── LISTED ENTRIES

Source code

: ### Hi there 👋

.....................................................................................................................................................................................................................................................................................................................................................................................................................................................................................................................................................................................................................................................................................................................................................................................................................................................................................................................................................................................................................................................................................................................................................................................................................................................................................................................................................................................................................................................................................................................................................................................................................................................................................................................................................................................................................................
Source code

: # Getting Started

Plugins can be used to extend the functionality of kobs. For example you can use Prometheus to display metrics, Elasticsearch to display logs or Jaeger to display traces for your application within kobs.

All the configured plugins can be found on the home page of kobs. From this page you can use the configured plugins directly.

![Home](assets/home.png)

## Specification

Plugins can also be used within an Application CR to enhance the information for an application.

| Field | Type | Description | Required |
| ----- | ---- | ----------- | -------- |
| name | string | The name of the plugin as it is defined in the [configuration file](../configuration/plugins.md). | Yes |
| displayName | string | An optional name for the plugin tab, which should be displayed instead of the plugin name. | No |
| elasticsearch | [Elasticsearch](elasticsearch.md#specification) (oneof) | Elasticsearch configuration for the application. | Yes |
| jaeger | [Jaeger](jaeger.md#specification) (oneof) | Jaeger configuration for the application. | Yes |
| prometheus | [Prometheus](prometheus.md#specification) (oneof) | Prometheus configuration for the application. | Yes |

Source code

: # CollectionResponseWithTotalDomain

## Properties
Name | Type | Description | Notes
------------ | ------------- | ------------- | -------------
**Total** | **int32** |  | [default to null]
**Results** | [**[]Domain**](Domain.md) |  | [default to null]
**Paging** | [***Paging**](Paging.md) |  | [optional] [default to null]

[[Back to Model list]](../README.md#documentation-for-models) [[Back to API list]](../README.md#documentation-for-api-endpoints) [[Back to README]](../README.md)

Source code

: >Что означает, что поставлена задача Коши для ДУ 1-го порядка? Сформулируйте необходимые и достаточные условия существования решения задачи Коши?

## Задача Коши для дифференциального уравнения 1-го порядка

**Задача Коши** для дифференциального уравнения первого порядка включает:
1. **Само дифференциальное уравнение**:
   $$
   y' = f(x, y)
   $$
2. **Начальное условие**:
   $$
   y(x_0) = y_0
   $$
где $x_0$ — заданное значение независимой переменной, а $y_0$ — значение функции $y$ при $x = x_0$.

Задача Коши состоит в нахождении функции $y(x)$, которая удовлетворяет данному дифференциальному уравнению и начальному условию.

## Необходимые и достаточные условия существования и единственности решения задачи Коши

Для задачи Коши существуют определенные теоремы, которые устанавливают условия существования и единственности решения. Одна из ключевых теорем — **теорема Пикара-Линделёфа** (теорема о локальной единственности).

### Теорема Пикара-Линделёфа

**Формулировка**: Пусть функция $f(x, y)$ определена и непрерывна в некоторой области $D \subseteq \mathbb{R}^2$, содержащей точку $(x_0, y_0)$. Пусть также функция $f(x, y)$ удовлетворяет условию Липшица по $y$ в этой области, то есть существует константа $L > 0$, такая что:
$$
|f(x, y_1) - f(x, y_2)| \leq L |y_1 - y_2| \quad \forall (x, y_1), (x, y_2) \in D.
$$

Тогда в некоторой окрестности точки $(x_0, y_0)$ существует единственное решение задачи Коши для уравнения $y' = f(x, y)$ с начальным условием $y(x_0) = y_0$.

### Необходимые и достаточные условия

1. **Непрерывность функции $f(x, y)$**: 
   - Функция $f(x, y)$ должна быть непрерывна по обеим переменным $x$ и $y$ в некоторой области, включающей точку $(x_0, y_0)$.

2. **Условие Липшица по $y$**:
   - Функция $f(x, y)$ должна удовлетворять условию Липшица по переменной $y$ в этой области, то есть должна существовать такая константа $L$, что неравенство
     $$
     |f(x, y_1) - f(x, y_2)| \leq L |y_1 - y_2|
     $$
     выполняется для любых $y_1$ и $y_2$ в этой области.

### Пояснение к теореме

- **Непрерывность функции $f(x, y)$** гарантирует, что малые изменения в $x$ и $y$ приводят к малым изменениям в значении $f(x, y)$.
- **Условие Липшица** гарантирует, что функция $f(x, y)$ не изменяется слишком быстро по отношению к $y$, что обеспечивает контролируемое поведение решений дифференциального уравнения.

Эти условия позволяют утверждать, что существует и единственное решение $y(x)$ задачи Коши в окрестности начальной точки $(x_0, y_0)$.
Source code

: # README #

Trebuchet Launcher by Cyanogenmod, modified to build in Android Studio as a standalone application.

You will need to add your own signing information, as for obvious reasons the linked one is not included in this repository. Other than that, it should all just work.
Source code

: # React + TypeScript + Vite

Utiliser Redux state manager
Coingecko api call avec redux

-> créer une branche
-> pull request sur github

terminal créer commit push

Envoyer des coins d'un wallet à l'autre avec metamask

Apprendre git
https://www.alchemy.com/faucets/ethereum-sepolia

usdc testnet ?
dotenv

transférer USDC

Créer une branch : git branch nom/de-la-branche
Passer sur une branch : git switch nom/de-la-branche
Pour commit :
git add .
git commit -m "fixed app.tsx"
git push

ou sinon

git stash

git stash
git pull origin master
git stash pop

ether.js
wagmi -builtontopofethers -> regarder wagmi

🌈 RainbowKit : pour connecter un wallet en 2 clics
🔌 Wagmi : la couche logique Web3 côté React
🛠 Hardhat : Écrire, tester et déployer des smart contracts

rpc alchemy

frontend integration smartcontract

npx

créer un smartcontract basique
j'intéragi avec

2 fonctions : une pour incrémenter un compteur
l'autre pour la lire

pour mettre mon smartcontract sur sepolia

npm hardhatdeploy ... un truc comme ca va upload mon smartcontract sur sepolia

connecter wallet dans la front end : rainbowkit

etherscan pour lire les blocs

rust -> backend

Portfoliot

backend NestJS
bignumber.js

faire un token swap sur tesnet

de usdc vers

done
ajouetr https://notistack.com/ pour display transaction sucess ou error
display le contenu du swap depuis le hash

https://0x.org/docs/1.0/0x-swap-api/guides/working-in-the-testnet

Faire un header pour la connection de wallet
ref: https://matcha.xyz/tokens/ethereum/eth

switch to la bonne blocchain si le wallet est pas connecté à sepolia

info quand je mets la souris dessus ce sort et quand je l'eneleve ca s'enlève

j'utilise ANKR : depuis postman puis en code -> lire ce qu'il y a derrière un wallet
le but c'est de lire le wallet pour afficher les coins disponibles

────

## [PROBLEM DETAILS]
An exact transcription of all the records is required.

## [REPLY]
Source code

: ### Hi there 👋

.....................................................................................................................................................................................................................................................................................................................................................................................................................................................................................................................................................................................................................................................................................................................................................................................................................................................................................................................................................................................................................................................................................................................................................................................................................................................................................................................................................................................................................................................................................................................................................................................................................................................................................................................................................................................................................................
Source code

: # Getting Started

Plugins can be used to extend the functionality of kobs. For example you can use Prometheus to display metrics, Elasticsearch to display logs or Jaeger to display traces for your application within kobs.

All the configured plugins can be found on the home page of kobs. From this page you can use the configured plugins directly.

![Home](assets/home.png)

## Specification

Plugins can also be used within an Application CR to enhance the information for an application.

| Field | Type | Description | Required |
| ----- | ---- | ----------- | -------- |
| name | string | The name of the plugin as it is defined in the [configuration file](../configuration/plugins.md). | Yes |
| displayName | string | An optional name for the plugin tab, which should be displayed instead of the plugin name. | No |
| elasticsearch | [Elasticsearch](elasticsearch.md#specification) (oneof) | Elasticsearch configuration for the application. | Yes |
| jaeger | [Jaeger](jaeger.md#specification) (oneof) | Jaeger configuration for the application. | Yes |
| prometheus | [Prometheus](prometheus.md#specification) (oneof) | Prometheus configuration for the application. | Yes |

Source code

: # CollectionResponseWithTotalDomain

## Properties
Name | Type | Description | Notes
------------ | ------------- | ------------- | -------------
**Total** | **int32** |  | [default to null]
**Results** | [**[]Domain**](Domain.md) |  | [default to null]
**Paging** | [***Paging**](Paging.md) |  | [optional] [default to null]

[[Back to Model list]](../README.md#documentation-for-models) [[Back to API list]](../README.md#documentation-for-api-endpoints) [[Back to README]](../README.md)

Source code

: >Что означает, что поставлена задача Коши для ДУ 1-го порядка? Сформулируйте необходимые и достаточные условия существования решения задачи Коши?

## Задача Коши для дифференциального уравнения 1-го порядка

**Задача Коши** для дифференциального уравнения первого порядка включает:
1. **Само дифференциальное уравнение**:
   $$
   y' = f(x, y)
   $$
2. **Начальное условие**:
   $$
   y(x_0) = y_0
   $$
где $x_0$ — заданное значение независимой переменной, а $y_0$ — значение функции $y$ при $x = x_0$.

Задача Коши состоит в нахождении функции $y(x)$, которая удовлетворяет данному дифференциальному уравнению и начальному условию.

## Необходимые и достаточные условия существования и единственности решения задачи Коши

Для задачи Коши существуют определенные теоремы, которые устанавливают условия существования и единственности решения. Одна из ключевых теорем — **теорема Пикара-Линделёфа** (теорема о локальной единственности).

### Теорема Пикара-Линделёфа

**Формулировка**: Пусть функция $f(x, y)$ определена и непрерывна в некоторой области $D \subseteq \mathbb{R}^2$, содержащей точку $(x_0, y_0)$. Пусть также функция $f(x, y)$ удовлетворяет условию Липшица по $y$ в этой области, то есть существует константа $L > 0$, такая что:
$$
|f(x, y_1) - f(x, y_2)| \leq L |y_1 - y_2| \quad \forall (x, y_1), (x, y_2) \in D.
$$

Тогда в некоторой окрестности точки $(x_0, y_0)$ существует единственное решение задачи Коши для уравнения $y' = f(x, y)$ с начальным условием $y(x_0) = y_0$.

### Необходимые и достаточные условия

1. **Непрерывность функции $f(x, y)$**: 
   - Функция $f(x, y)$ должна быть непрерывна по обеим переменным $x$ и $y$ в некоторой области, включающей точку $(x_0, y_0)$.

2. **Условие Липшица по $y$**:
   - Функция $f(x, y)$ должна удовлетворять условию Липшица по переменной $y$ в этой области, то есть должна существовать такая константа $L$, что неравенство
     $$
     |f(x, y_1) - f(x, y_2)| \leq L |y_1 - y_2|
     $$
     выполняется для любых $y_1$ и $y_2$ в этой области.

### Пояснение к теореме

- **Непрерывность функции $f(x, y)$** гарантирует, что малые изменения в $x$ и $y$ приводят к малым изменениям в значении $f(x, y)$.
- **Условие Липшица** гарантирует, что функция $f(x, y)$ не изменяется слишком быстро по отношению к $y$, что обеспечивает контролируемое поведение решений дифференциального уравнения.

Эти условия позволяют утверждать, что существует и единственное решение $y(x)$ задачи Коши в окрестности начальной точки $(x_0, y_0)$.
Source code

: # README #

Trebuchet Launcher by Cyanogenmod, modified to build in Android Studio as a standalone application.

You will need to add your own signing information, as for obvious reasons the linked one is not included in this repository. Other than that, it should all just work.
Source code

: # React + TypeScript + Vite

Utiliser Redux state manager
Coingecko api call avec redux

-> créer une branche
-> pull request sur github

terminal créer commit push

Envoyer des coins d'un wallet à l'autre avec metamask

Apprendre git
https://www.alchemy.com/faucets/ethereum-sepolia

usdc testnet ?
dotenv

transférer USDC

Créer une branch : git branch nom/de-la-branche
Passer sur une branch : git switch nom/de-la-branche
Pour commit :
git add .
git commit -m "fixed app.tsx"
git push

ou sinon

git stash

git stash
git pull origin master
git stash pop

ether.js
wagmi -builtontopofethers -> regarder wagmi

🌈 RainbowKit : pour connecter un wallet en 2 clics
🔌 Wagmi : la couche logique Web3 côté React
🛠 Hardhat : Écrire, tester et déployer des smart contracts

rpc alchemy

frontend integration smartcontract

npx

créer un smartcontract basique
j'intéragi avec

2 fonctions : une pour incrémenter un compteur
l'autre pour la lire

pour mettre mon smartcontract sur sepolia

npm hardhatdeploy ... un truc comme ca va upload mon smartcontract sur sepolia

connecter wallet dans la front end : rainbowkit

etherscan pour lire les blocs

rust -> backend

Portfoliot

backend NestJS
bignumber.js

faire un token swap sur tesnet

de usdc vers

done
ajouetr https://notistack.com/ pour display transaction sucess ou error
display le contenu du swap depuis le hash

https://0x.org/docs/1.0/0x-swap-api/guides/working-in-the-testnet

Faire un header pour la connection de wallet
ref: https://matcha.xyz/tokens/ethereum/eth

switch to la bonne blocchain si le wallet est pas connecté à sepolia

info quand je mets la souris dessus ce sort et quand je l'eneleve ca s'enlève

j'utilise ANKR : depuis postman puis en code -> lire ce qu'il y a derrière un wallet
le but c'est de lire le wallet pour afficher les coins disponibles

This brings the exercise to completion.